(Dataset records)
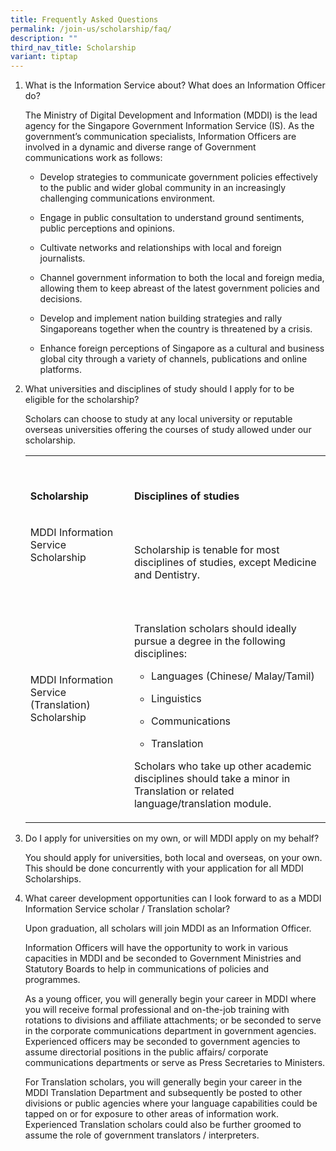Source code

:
 ```yaml
---
title: Frequently Asked Questions
permalink: /join-us/scholarship/faq/
description: ""
third_nav_title: Scholarship
variant: tiptap
---
```

<ol>
<li>
<p>What is the Information Service about? What does an Information Officer
do?</p>
<p>The Ministry of Digital Development and Information (MDDI) is the lead
agency for the Singapore Government Information Service (IS). As the government’s
communication specialists, Information Officers are involved in a dynamic
and diverse range of Government communications work as follows:</p>
<ul>
<li>
<p>Develop strategies to communicate government policies effectively to the
public and wider global community in an increasingly challenging communications
environment.</p>
</li>
<li>
<p>Engage in public consultation to understand ground sentiments, public
perceptions and opinions.</p>
</li>
<li>
<p>Cultivate networks and relationships with local and foreign journalists.</p>
</li>
<li>
<p>Channel government information to both the local and foreign media, allowing
them to keep abreast of the latest government policies and decisions.</p>
</li>
<li>
<p>Develop and implement nation building strategies and rally Singaporeans
together when the country is threatened by a crisis.</p>
</li>
<li>
<p>Enhance foreign perceptions of Singapore as a cultural and business global
city through a variety of channels, publications and online platforms.</p>
</li>
</ul>
</li>
<li>
<p>What universities and disciplines of study should I apply for to be eligible
for the scholarship?</p>
<p>Scholars can choose to study at any local university or reputable overseas
universities offering the courses of study allowed under our scholarship.</p>
<table style="minWidth: 50px">
<colgroup>
<col>
<col>
</colgroup>
<tbody>
<tr>
<td rowspan="1" colspan="1">
<p>&nbsp; &nbsp;</p>
<p><strong>Scholarship</strong>
</p>
<p></p>
</td>
<td rowspan="1" colspan="1">
<p>&nbsp; &nbsp; &nbsp; &nbsp; &nbsp;</p>
<p><strong>Disciplines of studies</strong>
</p>
<p></p>
</td>
</tr>
<tr>
<td rowspan="1" colspan="1">
<p>MDDI Information Service Scholarship</p>
<p>
<br>&nbsp; &nbsp; &nbsp; &nbsp; &nbsp; &nbsp;</p>
</td>
<td rowspan="1" colspan="1">
<p>Scholarship is tenable for most disciplines of studies, except Medicine
and Dentistry.</p>
</td>
</tr>
<tr>
<td rowspan="1" colspan="1">
<p>MDDI Information Service (Translation) Scholarship</p>
<p>
<br>&nbsp; &nbsp; &nbsp; &nbsp; &nbsp; &nbsp;</p>
</td>
<td rowspan="1" colspan="1">
<p>Translation scholars should ideally pursue a degree in the following disciplines:&nbsp;
&nbsp;</p>
<ul data-tight="true" class="tight">
<li>
<p>Languages (Chinese/ Malay/Tamil)</p>
</li>
<li>
<p>Linguistics</p>
</li>
<li>
<p>Communications</p>
</li>
<li>
<p>Translation</p>
</li>
</ul>
<p>Scholars who take up other academic disciplines should take a minor in
Translation or related language/translation module.</p>
</td>
</tr>
</tbody>
</table>
<p></p>
</li>
<li>
<p>Do I apply for universities on my own, or will MDDI apply on my behalf?</p>
<p></p>
<p>You should apply for universities, both local and overseas, on your own.
This should be done concurrently with your application for all MDDI Scholarships.</p>
<p></p>
</li>
<li>
<p>What career development opportunities can I look forward to as a MDDI
Information Service scholar / Translation scholar?</p>
<p></p>
<p>Upon graduation, all scholars will join MDDI as an Information Officer.</p>
<p></p>
<p>Information Officers will have the opportunity to work in various capacities
in MDDI and be seconded to Government Ministries and Statutory Boards to
help in communications of policies and programmes.</p>
<p></p>
<p>As a young officer, you will generally begin your career in MDDI where
you will receive formal professional and on-the-job training with rotations
to divisions and affiliate attachments; or be seconded to serve in the
corporate communications department in government agencies. Experienced
officers may be seconded to government agencies to assume directorial positions
in the public affairs/ corporate communications departments or serve as
Press Secretaries to Ministers.</p>
<p></p>
<p>For Translation scholars, you will generally begin your career in the
MDDI Translation Department and subsequently be posted to other divisions
or public agencies where your language capabilities could be tapped on
or for exposure to other areas of information work. Experienced Translation
scholars could also be further groomed to assume the role of government
translators / interpreters.</p>
</li>
</ol>
<p></p>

WORK REQUIRED: Look over the records above and filter for each line with the word "study".

RESULT FOR THIS TASK:
<p>What universities and disciplines of study should I apply for to be eligible
<p>Scholars can choose to study at any local university or reputable overseas
universities offering the courses of study allowed under our scholarship.</p>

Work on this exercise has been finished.